**What to do:**
The string "不怎么听命令外" appears in some lines of the entries that follow; copy each such line.

**Data provided:**
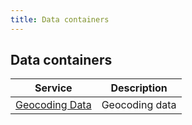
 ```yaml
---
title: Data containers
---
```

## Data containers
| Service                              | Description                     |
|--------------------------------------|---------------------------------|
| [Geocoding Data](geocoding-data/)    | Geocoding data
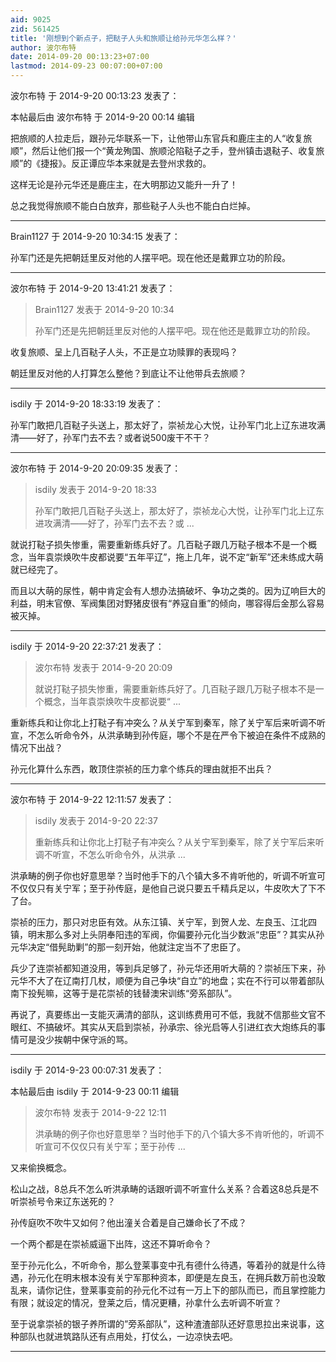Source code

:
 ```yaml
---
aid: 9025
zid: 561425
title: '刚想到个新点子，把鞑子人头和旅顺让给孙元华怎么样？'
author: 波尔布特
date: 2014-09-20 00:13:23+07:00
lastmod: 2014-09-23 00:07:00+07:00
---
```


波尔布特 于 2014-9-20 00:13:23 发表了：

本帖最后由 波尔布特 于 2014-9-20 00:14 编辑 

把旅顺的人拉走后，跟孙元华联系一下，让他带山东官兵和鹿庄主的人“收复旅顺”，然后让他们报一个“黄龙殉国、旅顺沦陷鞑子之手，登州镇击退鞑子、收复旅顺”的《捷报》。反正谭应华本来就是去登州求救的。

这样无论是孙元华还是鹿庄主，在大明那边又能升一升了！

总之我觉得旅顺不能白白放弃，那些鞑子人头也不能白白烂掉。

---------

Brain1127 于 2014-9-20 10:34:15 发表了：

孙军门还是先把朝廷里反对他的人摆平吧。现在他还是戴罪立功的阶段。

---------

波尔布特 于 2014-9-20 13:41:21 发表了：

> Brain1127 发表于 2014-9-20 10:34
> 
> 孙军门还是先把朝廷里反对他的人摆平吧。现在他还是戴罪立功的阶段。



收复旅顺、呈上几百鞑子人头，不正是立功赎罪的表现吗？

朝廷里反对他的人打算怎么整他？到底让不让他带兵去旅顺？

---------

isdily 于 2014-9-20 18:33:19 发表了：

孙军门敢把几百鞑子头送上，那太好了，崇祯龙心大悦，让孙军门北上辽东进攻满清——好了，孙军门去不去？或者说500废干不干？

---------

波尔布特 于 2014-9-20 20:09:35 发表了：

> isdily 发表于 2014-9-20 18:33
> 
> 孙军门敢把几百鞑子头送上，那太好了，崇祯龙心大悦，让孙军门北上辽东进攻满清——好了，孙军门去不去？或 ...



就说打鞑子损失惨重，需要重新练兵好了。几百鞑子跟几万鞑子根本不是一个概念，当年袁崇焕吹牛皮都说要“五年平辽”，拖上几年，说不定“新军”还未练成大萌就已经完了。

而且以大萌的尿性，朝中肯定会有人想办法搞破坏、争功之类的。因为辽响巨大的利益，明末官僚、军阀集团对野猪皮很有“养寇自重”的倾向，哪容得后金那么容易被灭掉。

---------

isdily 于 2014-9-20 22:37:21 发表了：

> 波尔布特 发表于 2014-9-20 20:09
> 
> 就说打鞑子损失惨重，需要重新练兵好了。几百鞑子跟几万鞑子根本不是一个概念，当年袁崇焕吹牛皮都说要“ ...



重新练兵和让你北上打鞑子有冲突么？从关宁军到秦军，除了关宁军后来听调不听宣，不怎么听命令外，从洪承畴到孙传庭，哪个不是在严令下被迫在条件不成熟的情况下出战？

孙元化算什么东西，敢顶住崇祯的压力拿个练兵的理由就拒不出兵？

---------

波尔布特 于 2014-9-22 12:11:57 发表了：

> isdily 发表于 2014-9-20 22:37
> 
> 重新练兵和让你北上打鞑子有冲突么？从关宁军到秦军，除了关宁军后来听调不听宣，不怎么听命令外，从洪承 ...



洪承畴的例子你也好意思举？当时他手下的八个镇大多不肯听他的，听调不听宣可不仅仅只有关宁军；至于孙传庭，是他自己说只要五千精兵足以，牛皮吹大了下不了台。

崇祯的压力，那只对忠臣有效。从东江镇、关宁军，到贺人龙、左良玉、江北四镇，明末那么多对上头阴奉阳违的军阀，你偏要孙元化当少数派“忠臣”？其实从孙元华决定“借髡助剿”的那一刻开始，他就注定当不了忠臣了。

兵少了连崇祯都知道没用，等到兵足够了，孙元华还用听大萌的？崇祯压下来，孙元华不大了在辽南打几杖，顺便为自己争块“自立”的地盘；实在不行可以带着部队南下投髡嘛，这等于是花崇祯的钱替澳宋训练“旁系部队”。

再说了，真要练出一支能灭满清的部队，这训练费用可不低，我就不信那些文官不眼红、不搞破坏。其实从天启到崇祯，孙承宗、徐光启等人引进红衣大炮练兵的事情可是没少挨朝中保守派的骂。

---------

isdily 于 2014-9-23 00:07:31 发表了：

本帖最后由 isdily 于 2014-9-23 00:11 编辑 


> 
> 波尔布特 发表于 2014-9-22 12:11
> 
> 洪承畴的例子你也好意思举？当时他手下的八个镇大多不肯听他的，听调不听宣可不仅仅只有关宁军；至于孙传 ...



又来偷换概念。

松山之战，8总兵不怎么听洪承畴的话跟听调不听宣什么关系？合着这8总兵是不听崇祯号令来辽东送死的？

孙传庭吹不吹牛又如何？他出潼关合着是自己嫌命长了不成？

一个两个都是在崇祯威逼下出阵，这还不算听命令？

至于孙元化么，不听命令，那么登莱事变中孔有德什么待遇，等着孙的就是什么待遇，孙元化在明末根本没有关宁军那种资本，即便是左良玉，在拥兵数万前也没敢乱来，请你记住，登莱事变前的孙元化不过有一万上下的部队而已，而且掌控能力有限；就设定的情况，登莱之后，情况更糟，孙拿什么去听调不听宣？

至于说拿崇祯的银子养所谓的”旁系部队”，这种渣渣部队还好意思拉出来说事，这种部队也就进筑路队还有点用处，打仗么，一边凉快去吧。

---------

**Solution below:**
重新练兵和让你北上打鞑子有冲突么？从关宁军到秦军，除了关宁军后来听调不听宣，不怎么听命令外，从洪承畴到孙传庭，哪个不是在严令下被迫在条件不成熟的情况下出战？
> 重新练兵和让你北上打鞑子有冲突么？从关宁军到秦军，除了关宁军后来听调不听宣，不怎么听命令外，从洪承 ...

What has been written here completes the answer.